Should a line in the entries below contain "background", return that line.

╭─ Records to process

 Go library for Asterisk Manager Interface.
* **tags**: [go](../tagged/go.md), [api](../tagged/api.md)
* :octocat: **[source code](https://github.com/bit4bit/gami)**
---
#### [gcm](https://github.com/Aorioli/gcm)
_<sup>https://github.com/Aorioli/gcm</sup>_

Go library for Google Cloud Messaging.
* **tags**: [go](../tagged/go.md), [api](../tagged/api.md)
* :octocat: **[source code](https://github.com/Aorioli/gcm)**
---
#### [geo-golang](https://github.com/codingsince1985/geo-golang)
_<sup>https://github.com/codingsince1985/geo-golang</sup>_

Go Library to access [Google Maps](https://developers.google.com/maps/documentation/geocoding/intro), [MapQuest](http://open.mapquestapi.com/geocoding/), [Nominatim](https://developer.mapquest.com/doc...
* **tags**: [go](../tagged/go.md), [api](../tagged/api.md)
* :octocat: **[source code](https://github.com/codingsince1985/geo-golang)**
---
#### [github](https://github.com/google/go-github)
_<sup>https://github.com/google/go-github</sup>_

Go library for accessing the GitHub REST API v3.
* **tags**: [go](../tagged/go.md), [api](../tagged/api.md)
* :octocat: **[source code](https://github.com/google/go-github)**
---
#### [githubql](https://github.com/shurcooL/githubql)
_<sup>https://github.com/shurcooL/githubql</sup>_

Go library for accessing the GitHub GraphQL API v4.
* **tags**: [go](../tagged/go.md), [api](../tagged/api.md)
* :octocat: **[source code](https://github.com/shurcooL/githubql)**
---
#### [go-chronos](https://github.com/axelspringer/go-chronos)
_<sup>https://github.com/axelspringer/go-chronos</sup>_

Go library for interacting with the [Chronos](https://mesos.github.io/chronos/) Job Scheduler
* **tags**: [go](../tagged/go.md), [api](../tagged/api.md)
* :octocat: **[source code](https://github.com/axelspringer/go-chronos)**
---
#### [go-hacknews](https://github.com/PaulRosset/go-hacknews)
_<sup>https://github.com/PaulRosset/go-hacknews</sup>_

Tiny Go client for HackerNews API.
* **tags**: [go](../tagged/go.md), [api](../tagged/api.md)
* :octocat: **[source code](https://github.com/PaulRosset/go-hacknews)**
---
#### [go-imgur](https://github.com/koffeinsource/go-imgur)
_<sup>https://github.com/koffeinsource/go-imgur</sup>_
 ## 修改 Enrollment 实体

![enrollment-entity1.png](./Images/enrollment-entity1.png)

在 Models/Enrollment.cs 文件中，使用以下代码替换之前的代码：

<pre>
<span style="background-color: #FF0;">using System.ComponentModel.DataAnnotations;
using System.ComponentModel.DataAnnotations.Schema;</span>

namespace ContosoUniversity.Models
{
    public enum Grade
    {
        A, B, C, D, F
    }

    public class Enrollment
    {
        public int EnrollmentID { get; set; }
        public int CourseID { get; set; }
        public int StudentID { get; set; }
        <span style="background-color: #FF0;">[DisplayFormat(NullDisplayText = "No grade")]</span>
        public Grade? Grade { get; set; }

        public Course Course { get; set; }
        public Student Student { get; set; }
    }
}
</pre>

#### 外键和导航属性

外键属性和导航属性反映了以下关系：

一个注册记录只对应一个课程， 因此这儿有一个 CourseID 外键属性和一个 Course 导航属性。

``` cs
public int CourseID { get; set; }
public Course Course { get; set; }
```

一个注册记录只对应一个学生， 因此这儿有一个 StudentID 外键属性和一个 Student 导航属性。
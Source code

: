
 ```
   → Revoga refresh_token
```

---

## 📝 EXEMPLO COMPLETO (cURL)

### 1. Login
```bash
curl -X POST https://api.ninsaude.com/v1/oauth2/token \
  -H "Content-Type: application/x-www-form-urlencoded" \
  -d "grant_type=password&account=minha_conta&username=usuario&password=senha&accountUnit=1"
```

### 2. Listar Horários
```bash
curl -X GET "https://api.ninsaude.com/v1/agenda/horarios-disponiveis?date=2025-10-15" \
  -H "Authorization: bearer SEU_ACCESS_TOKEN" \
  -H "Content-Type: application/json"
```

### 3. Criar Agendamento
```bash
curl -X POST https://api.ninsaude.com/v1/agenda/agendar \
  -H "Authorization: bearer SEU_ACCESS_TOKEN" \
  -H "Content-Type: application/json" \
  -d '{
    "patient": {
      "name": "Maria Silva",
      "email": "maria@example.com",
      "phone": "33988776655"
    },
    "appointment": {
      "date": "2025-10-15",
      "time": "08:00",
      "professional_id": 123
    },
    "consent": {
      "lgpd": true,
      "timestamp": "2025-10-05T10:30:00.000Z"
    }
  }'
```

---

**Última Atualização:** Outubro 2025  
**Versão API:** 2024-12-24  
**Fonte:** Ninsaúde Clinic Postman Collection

╰─

• Written answer:
<span style="background-color: #FF0;">using System.ComponentModel.DataAnnotations;
        <span style="background-color: #FF0;">[DisplayFormat(NullDisplayText = "No grade")]</span>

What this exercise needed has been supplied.